The entries are to be reproduced verbatim, and their pictures left out.

--- Task input Enclosed Below ---

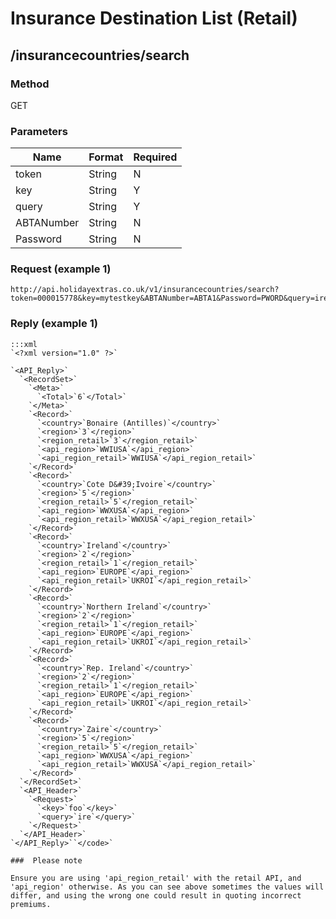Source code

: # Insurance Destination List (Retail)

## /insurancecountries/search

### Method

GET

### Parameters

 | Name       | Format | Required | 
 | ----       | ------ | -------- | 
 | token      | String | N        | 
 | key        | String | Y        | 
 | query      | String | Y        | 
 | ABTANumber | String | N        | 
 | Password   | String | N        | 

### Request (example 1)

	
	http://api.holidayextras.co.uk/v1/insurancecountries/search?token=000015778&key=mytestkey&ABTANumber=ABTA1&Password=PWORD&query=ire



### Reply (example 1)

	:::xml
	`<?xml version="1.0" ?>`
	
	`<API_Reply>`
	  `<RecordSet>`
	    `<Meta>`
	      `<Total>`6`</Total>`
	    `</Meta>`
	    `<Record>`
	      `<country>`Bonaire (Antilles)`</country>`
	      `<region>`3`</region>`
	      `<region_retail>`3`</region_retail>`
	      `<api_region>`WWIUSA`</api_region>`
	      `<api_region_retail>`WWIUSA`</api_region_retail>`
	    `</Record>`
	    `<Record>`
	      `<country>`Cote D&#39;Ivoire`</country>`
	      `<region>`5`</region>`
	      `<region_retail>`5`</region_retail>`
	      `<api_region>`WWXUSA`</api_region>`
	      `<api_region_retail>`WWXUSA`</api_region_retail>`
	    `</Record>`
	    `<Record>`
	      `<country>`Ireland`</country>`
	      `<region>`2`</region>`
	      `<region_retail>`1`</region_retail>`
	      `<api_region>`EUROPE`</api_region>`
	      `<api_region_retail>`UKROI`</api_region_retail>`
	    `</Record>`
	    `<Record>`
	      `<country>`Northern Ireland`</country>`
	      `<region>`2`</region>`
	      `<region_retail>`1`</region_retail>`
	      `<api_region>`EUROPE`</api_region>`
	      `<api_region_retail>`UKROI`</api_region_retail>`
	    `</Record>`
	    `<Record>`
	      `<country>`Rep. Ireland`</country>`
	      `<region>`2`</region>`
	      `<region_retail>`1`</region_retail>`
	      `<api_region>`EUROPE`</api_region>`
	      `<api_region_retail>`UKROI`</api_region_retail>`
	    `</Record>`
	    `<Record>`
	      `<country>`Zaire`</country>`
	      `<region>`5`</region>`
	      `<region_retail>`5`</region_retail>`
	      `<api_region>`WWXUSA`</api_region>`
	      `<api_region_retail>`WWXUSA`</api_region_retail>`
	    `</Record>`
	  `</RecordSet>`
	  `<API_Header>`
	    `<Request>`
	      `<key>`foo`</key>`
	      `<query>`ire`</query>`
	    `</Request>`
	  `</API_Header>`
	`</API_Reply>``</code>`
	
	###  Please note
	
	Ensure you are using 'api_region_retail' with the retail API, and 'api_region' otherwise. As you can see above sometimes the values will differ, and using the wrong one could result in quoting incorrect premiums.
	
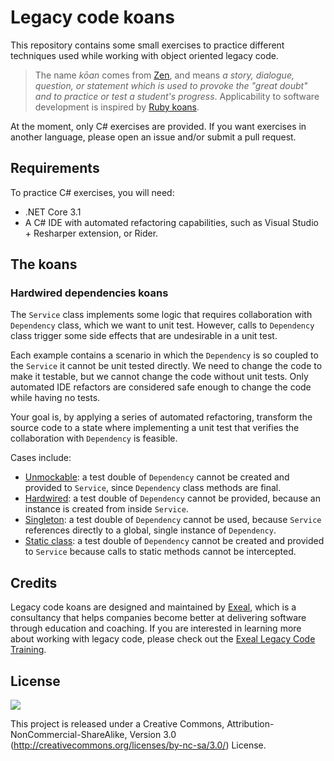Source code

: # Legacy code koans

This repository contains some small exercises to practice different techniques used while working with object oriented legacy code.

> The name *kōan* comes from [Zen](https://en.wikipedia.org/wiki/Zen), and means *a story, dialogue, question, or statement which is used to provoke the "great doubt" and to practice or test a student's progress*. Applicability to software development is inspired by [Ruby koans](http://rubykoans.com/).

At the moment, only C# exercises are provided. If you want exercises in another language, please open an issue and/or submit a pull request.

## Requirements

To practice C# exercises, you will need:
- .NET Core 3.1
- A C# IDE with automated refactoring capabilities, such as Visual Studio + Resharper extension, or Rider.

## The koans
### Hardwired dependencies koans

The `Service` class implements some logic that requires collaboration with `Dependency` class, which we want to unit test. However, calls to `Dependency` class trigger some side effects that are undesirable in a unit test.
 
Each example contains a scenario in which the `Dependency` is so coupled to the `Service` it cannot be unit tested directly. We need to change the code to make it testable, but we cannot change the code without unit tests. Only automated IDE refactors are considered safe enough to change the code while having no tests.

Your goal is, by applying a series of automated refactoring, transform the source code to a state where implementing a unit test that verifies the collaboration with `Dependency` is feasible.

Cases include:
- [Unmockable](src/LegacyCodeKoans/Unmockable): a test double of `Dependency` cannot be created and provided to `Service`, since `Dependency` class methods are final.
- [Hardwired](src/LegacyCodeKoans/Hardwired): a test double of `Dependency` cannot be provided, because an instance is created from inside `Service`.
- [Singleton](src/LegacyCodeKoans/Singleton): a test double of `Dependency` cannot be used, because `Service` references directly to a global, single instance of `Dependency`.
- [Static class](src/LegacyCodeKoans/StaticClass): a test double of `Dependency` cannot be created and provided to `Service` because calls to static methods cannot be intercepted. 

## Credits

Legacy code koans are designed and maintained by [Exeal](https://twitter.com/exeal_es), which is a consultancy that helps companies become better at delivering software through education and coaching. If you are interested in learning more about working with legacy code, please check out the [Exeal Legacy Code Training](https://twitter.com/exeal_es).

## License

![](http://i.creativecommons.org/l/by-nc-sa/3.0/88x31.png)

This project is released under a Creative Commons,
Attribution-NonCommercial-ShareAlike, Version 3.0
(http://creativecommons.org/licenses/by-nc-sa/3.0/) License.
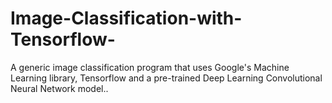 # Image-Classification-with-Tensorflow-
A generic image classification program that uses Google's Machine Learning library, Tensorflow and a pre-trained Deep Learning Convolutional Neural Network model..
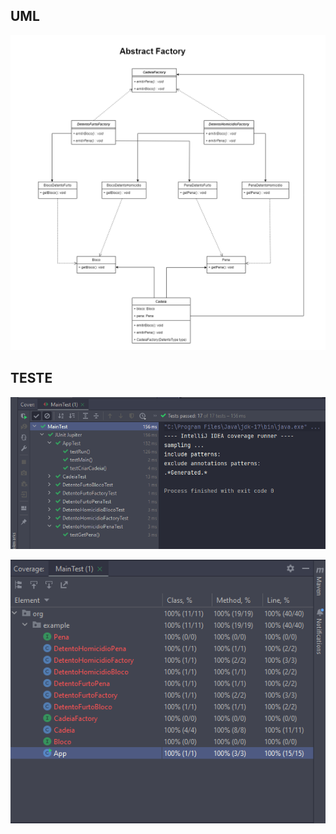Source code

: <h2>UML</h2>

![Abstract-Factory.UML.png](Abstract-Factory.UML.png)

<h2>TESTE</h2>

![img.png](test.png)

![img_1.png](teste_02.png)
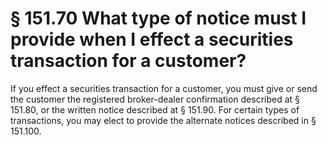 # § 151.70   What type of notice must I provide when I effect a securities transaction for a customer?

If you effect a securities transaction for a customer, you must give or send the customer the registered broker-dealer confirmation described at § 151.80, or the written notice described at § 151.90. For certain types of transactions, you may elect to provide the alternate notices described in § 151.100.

--- End of Enclosed Task input ---

**Completed exercise**
Source code

: # Insurance Destination List (Retail)

## /insurancecountries/search

### Method

GET

### Parameters

 | Name       | Format | Required | 
 | ----       | ------ | -------- | 
 | token      | String | N        | 
 | key        | String | Y        | 
 | query      | String | Y        | 
 | ABTANumber | String | N        | 
 | Password   | String | N        | 

### Request (example 1)

	
	http://api.holidayextras.co.uk/v1/insurancecountries/search?token=000015778&key=mytestkey&ABTANumber=ABTA1&Password=PWORD&query=ire



### Reply (example 1)

	:::xml
	`<?xml version="1.0" ?>`
	
	`<API_Reply>`
	  `<RecordSet>`
	    `<Meta>`
	      `<Total>`6`</Total>`
	    `</Meta>`
	    `<Record>`
	      `<country>`Bonaire (Antilles)`</country>`
	      `<region>`3`</region>`
	      `<region_retail>`3`</region_retail>`
	      `<api_region>`WWIUSA`</api_region>`
	      `<api_region_retail>`WWIUSA`</api_region_retail>`
	    `</Record>`
	    `<Record>`
	      `<country>`Cote D&#39;Ivoire`</country>`
	      `<region>`5`</region>`
	      `<region_retail>`5`</region_retail>`
	      `<api_region>`WWXUSA`</api_region>`
	      `<api_region_retail>`WWXUSA`</api_region_retail>`
	    `</Record>`
	    `<Record>`
	      `<country>`Ireland`</country>`
	      `<region>`2`</region>`
	      `<region_retail>`1`</region_retail>`
	      `<api_region>`EUROPE`</api_region>`
	      `<api_region_retail>`UKROI`</api_region_retail>`
	    `</Record>`
	    `<Record>`
	      `<country>`Northern Ireland`</country>`
	      `<region>`2`</region>`
	      `<region_retail>`1`</region_retail>`
	      `<api_region>`EUROPE`</api_region>`
	      `<api_region_retail>`UKROI`</api_region_retail>`
	    `</Record>`
	    `<Record>`
	      `<country>`Rep. Ireland`</country>`
	      `<region>`2`</region>`
	      `<region_retail>`1`</region_retail>`
	      `<api_region>`EUROPE`</api_region>`
	      `<api_region_retail>`UKROI`</api_region_retail>`
	    `</Record>`
	    `<Record>`
	      `<country>`Zaire`</country>`
	      `<region>`5`</region>`
	      `<region_retail>`5`</region_retail>`
	      `<api_region>`WWXUSA`</api_region>`
	      `<api_region_retail>`WWXUSA`</api_region_retail>`
	    `</Record>`
	  `</RecordSet>`
	  `<API_Header>`
	    `<Request>`
	      `<key>`foo`</key>`
	      `<query>`ire`</query>`
	    `</Request>`
	  `</API_Header>`
	`</API_Reply>``</code>`
	
	###  Please note
	
	Ensure you are using 'api_region_retail' with the retail API, and 'api_region' otherwise. As you can see above sometimes the values will differ, and using the wrong one could result in quoting incorrect premiums.
	
Source code

: # Legacy code koans

This repository contains some small exercises to practice different techniques used while working with object oriented legacy code.

> The name *kōan* comes from [Zen](https://en.wikipedia.org/wiki/Zen), and means *a story, dialogue, question, or statement which is used to provoke the "great doubt" and to practice or test a student's progress*. Applicability to software development is inspired by [Ruby koans](http://rubykoans.com/).

At the moment, only C# exercises are provided. If you want exercises in another language, please open an issue and/or submit a pull request.

## Requirements

To practice C# exercises, you will need:
- .NET Core 3.1
- A C# IDE with automated refactoring capabilities, such as Visual Studio + Resharper extension, or Rider.

## The koans
### Hardwired dependencies koans

The `Service` class implements some logic that requires collaboration with `Dependency` class, which we want to unit test. However, calls to `Dependency` class trigger some side effects that are undesirable in a unit test.
 
Each example contains a scenario in which the `Dependency` is so coupled to the `Service` it cannot be unit tested directly. We need to change the code to make it testable, but we cannot change the code without unit tests. Only automated IDE refactors are considered safe enough to change the code while having no tests.

Your goal is, by applying a series of automated refactoring, transform the source code to a state where implementing a unit test that verifies the collaboration with `Dependency` is feasible.

Cases include:
- [Unmockable](src/LegacyCodeKoans/Unmockable): a test double of `Dependency` cannot be created and provided to `Service`, since `Dependency` class methods are final.
- [Hardwired](src/LegacyCodeKoans/Hardwired): a test double of `Dependency` cannot be provided, because an instance is created from inside `Service`.
- [Singleton](src/LegacyCodeKoans/Singleton): a test double of `Dependency` cannot be used, because `Service` references directly to a global, single instance of `Dependency`.
- [Static class](src/LegacyCodeKoans/StaticClass): a test double of `Dependency` cannot be created and provided to `Service` because calls to static methods cannot be intercepted. 

## Credits

Legacy code koans are designed and maintained by [Exeal](https://twitter.com/exeal_es), which is a consultancy that helps companies become better at delivering software through education and coaching. If you are interested in learning more about working with legacy code, please check out the [Exeal Legacy Code Training](https://twitter.com/exeal_es).

## License

![](http://i.creativecommons.org/l/by-nc-sa/3.0/88x31.png)

This project is released under a Creative Commons,
Attribution-NonCommercial-ShareAlike, Version 3.0
(http://creativecommons.org/licenses/by-nc-sa/3.0/) License.
 # Image-Classification-with-Tensorflow-
A generic image classification program that uses Google's Machine Learning library, Tensorflow and a pre-trained Deep Learning Convolutional Neural Network model..
Source code

: <h2>UML</h2>

![Abstract-Factory.UML.png](Abstract-Factory.UML.png)

<h2>TESTE</h2>

![img.png](test.png)

![img_1.png](teste_02.png)
 # § 151.70   What type of notice must I provide when I effect a securities transaction for a customer?

If you effect a securities transaction for a customer, you must give or send the customer the registered broker-dealer confirmation described at § 151.80, or the written notice described at § 151.90. For certain types of transactions, you may elect to provide the alternate notices described in § 151.100.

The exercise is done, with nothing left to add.